[PROBLEM STATEMENT]
Where a line below holds the string "number", that line goes into the answer.

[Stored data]
╔══
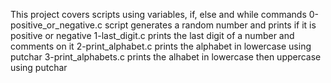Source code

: This project covers scripts using variables, if, else and while commands 
0-positive_or_negative.c script generates a random number and prints if it is positive or negative
1-last_digit.c prints the last digit of a number and comments on it
2-print_alphabet.c prints the alphabet in lowercase using putchar
3-print_alphabets.c prints the alhabet in lowercase then uppercase using putchar
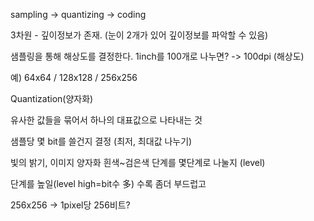 sampling -> quantizing -> coding

3차원 - 깊이정보가 존재. (눈이 2개가 있어 깊이정보를 파악할 수 있음)

샘플링을 통해 해상도를 결정한다. 1inch를 100개로 나누면? -> 100dpi (해상도)

예) 64x64 / 128x128 / 256x256



Quantization(양자화)

유사한 값들을 묶어서 하나의 대표값으로 나타내는 것

샘플당 몇 bit를 쓸건지 결정 (최저, 최대값 나누기) 

빛의 밝기, 이미지 양자화 흰색~검은색 단계를 몇단계로 나눌지 (level)

단계를 높일(level high=bit수 多) 수록 좀더 부드럽고 

256x256 -> 1pixel당 256비트?


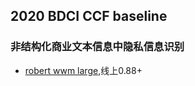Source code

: ## 2020 BDCI CCF baseline

### 非结构化商业文本信息中隐私信息识别
- [robert wwm large](https://github.com/nsytsqdtn/competition_baseline/blob/main/2020%20BDCI%20CCF/%E9%9A%90%E7%A7%81%E8%AF%86%E5%88%AB-roberta%20wwm%20large.ipynb),线上0.88+
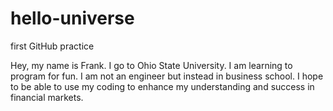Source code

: # hello-universe
first GitHub practice

Hey, my name is Frank. 
I go to Ohio State University. 
I am learning to program for fun. 
I am not an engineer but instead in business school. 
I hope to be able to use my coding to enhance my understanding and success in financial markets.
╚══
[REPLY]
0-positive_or_negative.c script generates a random number and prints if it is positive or negative
1-last_digit.c prints the last digit of a number and comments on it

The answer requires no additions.